Comparing the available methods to determine the ultimate bearing capacity of rock foundations and verification based on the measured bearing capacity

In this research, the capability of the available methods to estimate the ultimate bearing capacity of rock mass is evaluated based on the statistical performance evaluation indices and measured collected data from the reliable literatures. Accordingly, the most appropriate methods are determined based on the minimum error and maximum conformity with the measured values and proposed to practically estimation of the ultimate bearing capacity of rock mass in engineering projects. Research findings can be successfully utilized by designers according to the governing conditions on the problem that help to save the cost and time in the understudied projects. Although design of foundations resting on rock masses is usually controlled by the settlement criterion, the bearing capacity of rock mass must be estimated to evaluate the stability. Therefore, in order to provide an efficient design of a foundation, it is crucial to estimate the bearing capacity of rock mass beneath it. There are four most usually used methods to estimate the bearing capacity of rock mass including codes, analytical, empirical and in-situ methods. Each of these approaches has some shortages in determining the ultimate bearing capacity. Thus, determination of the precise method to determine the bearing capacity is required in order to successfully implementation of the related projects. Statistical performance evaluation indices were used to compare and verify the available methods for determining the ultimate bearing capacity of rock masses.

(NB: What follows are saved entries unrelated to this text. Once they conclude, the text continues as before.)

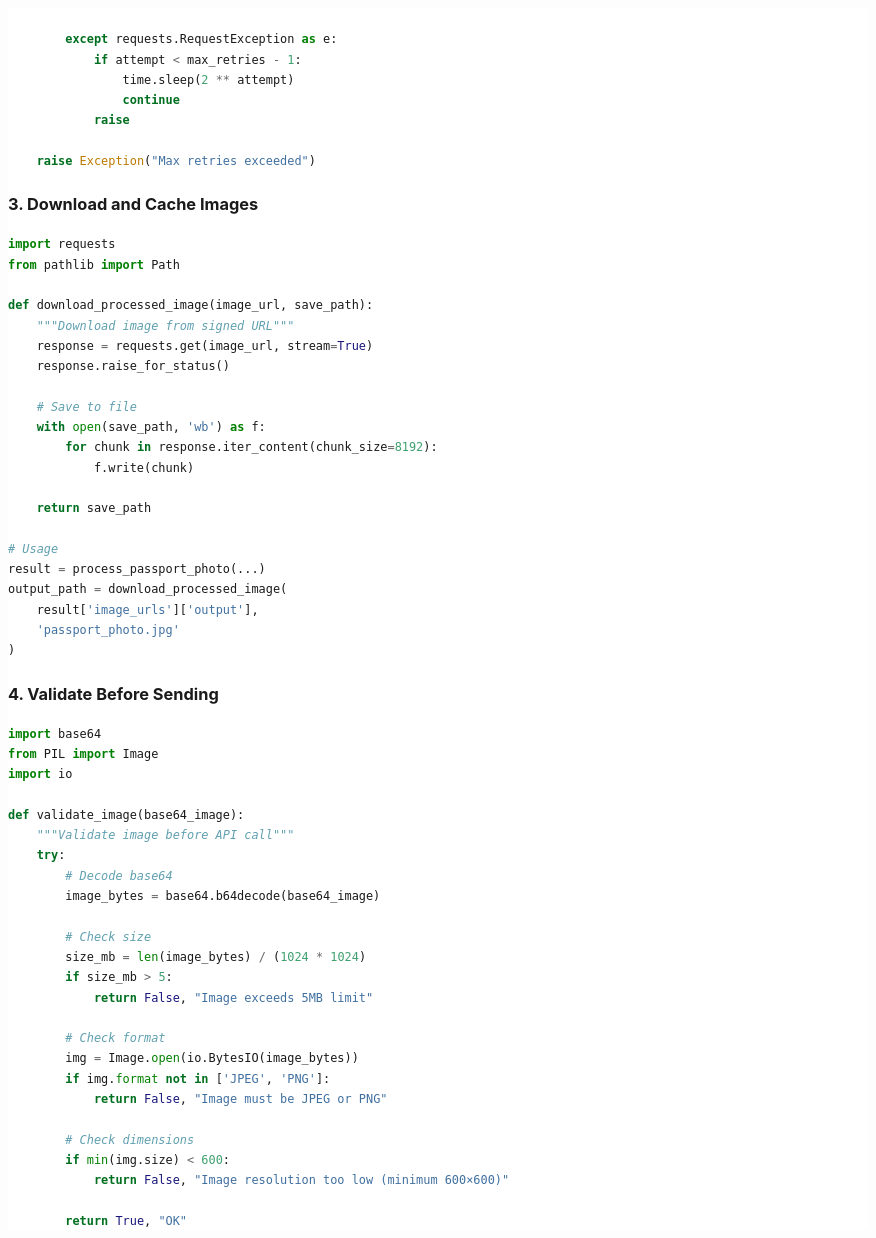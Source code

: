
 ```python

        except requests.RequestException as e:
            if attempt < max_retries - 1:
                time.sleep(2 ** attempt)
                continue
            raise

    raise Exception("Max retries exceeded")
```

### 3. Download and Cache Images

```python
import requests
from pathlib import Path

def download_processed_image(image_url, save_path):
    """Download image from signed URL"""
    response = requests.get(image_url, stream=True)
    response.raise_for_status()

    # Save to file
    with open(save_path, 'wb') as f:
        for chunk in response.iter_content(chunk_size=8192):
            f.write(chunk)

    return save_path

# Usage
result = process_passport_photo(...)
output_path = download_processed_image(
    result['image_urls']['output'],
    'passport_photo.jpg'
)
```

### 4. Validate Before Sending

```python
import base64
from PIL import Image
import io

def validate_image(base64_image):
    """Validate image before API call"""
    try:
        # Decode base64
        image_bytes = base64.b64decode(base64_image)

        # Check size
        size_mb = len(image_bytes) / (1024 * 1024)
        if size_mb > 5:
            return False, "Image exceeds 5MB limit"

        # Check format
        img = Image.open(io.BytesIO(image_bytes))
        if img.format not in ['JPEG', 'PNG']:
            return False, "Image must be JPEG or PNG"

        # Check dimensions
        if min(img.size) < 600:
            return False, "Image resolution too low (minimum 600×600)"

        return True, "OK"
```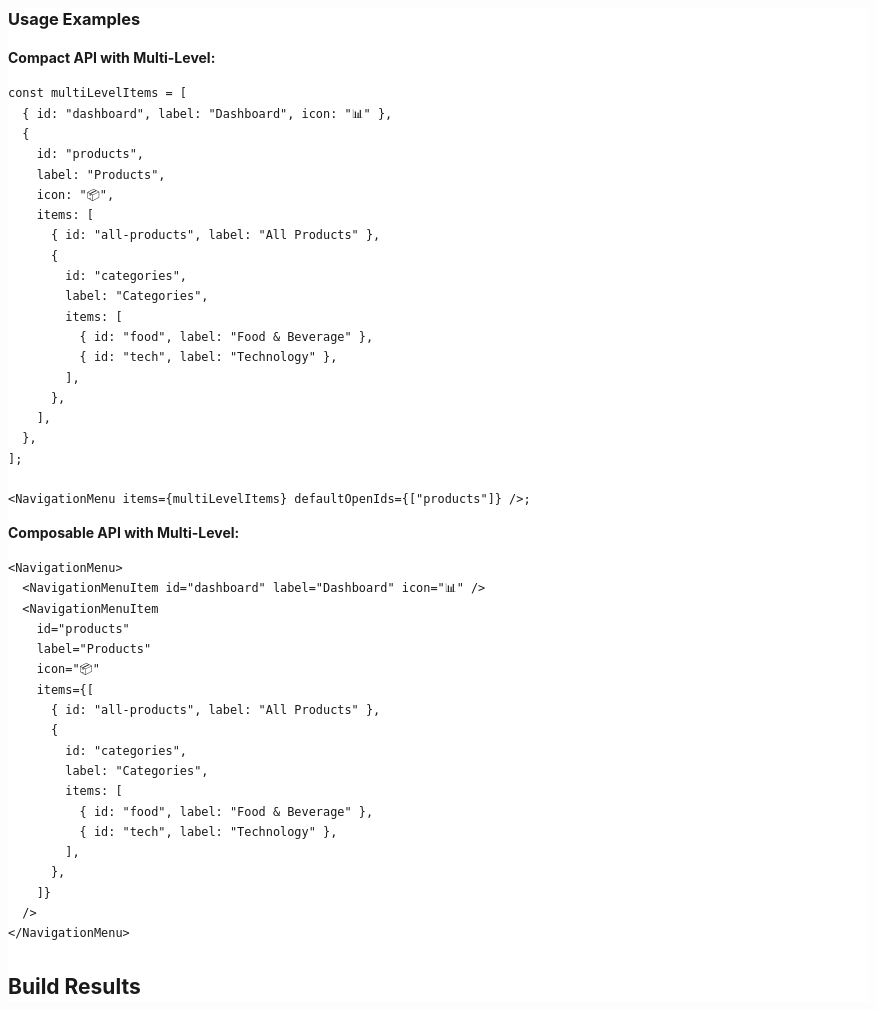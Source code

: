 ### Usage Examples

**Compact API with Multi-Level:**

```tsx
const multiLevelItems = [
  { id: "dashboard", label: "Dashboard", icon: "📊" },
  {
    id: "products",
    label: "Products",
    icon: "📦",
    items: [
      { id: "all-products", label: "All Products" },
      {
        id: "categories",
        label: "Categories",
        items: [
          { id: "food", label: "Food & Beverage" },
          { id: "tech", label: "Technology" },
        ],
      },
    ],
  },
];

<NavigationMenu items={multiLevelItems} defaultOpenIds={["products"]} />;
```

**Composable API with Multi-Level:**

```tsx
<NavigationMenu>
  <NavigationMenuItem id="dashboard" label="Dashboard" icon="📊" />
  <NavigationMenuItem
    id="products"
    label="Products"
    icon="📦"
    items={[
      { id: "all-products", label: "All Products" },
      {
        id: "categories",
        label: "Categories",
        items: [
          { id: "food", label: "Food & Beverage" },
          { id: "tech", label: "Technology" },
        ],
      },
    ]}
  />
</NavigationMenu>
```

## Build Results
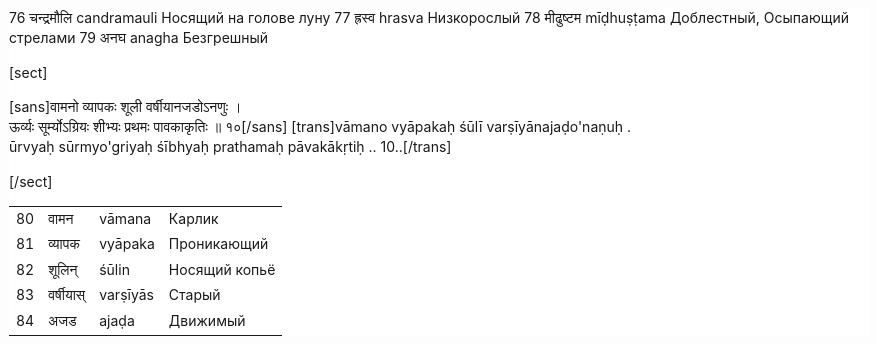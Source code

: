 <tr>
<td>76</td>
<td>चन्द्रमौलि</td>
<td>candramauli</td>
<td>Носящий на голове луну</td>
</tr>
<tr>
<td>77</td>
<td>ह्रस्व</td>
<td>hrasva</td>
<td>Низкорослый</td>
</tr>
<tr>
<td>78</td>
<td>मीढुष्टम</td>
<td>mīḍhuṣṭama</td>
<td>Доблестный, Осыпающий стрелами</td>
</tr>
<tr>
<td>79</td>
<td>अनघ</td>
<td>anagha</td>
<td>Безгрешный</td>
</tr>
</table>

[sect]

[sans]वामनो व्यापकः शूली वर्षीयानजडोऽनणुः ।  
ऊर्व्यः सूर्म्योऽग्रियः शीभ्यः प्रथमः पावकाकृतिः ॥ १०[/sans]
[trans]vāmano vyāpakaḥ śūlī varṣīyānajaḍo'naṇuḥ .  
ūrvyaḥ sūrmyo'griyaḥ śībhyaḥ prathamaḥ pāvakākṛtiḥ .. 10..[/trans]

[/sect]

<table class="names">
<tr>
<td>80</td>
<td>वामन</td>
<td>vāmana</td>
<td>Карлик</td>
</tr>
<tr>
<td>81</td>
<td>व्यापक</td>
<td>vyāpaka</td>
<td>Проникающий</td>
</tr>
<tr>
<td>82</td>
<td>शूलिन्</td>
<td>śūlin</td>
<td>Носящий копьё</td>
</tr>
<tr>
<td>83</td>
<td>वर्षीयास्</td>
<td>varṣīyās</td>
<td>Старый</td>
</tr>
<tr>
<td>84</td>
<td>अजड</td>
<td>ajaḍa</td>
<td>Движимый</td>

These indices are correlation coefficient (R), determination coefficient (R2), root mean square error (RMSE) and mean absolute error (MAE). For this purpose, the sufficient in-situ datasets were firstly collected from the literatures. Then, the above indices are computed for nine available methods. Finally, prioritization of the available methods were performed according to the calculated indices and obtained related graphs. The main results and conclusions of this research can be summarized as follows:1-       According to the R and R2 indices, the most precise methods are LGP1, Goodman2 and LGP2.
2-         Based on the RMSE index, the most precise methods are LGP1, LGP2 and Bowles.
3-         On the basis of the MAE index, the most precise methods are LGP1, LGP2 and Bowles.
4-       The research results can be utilized for engineering applications and also for future researches to overcome the existing shortcoming of the available methods.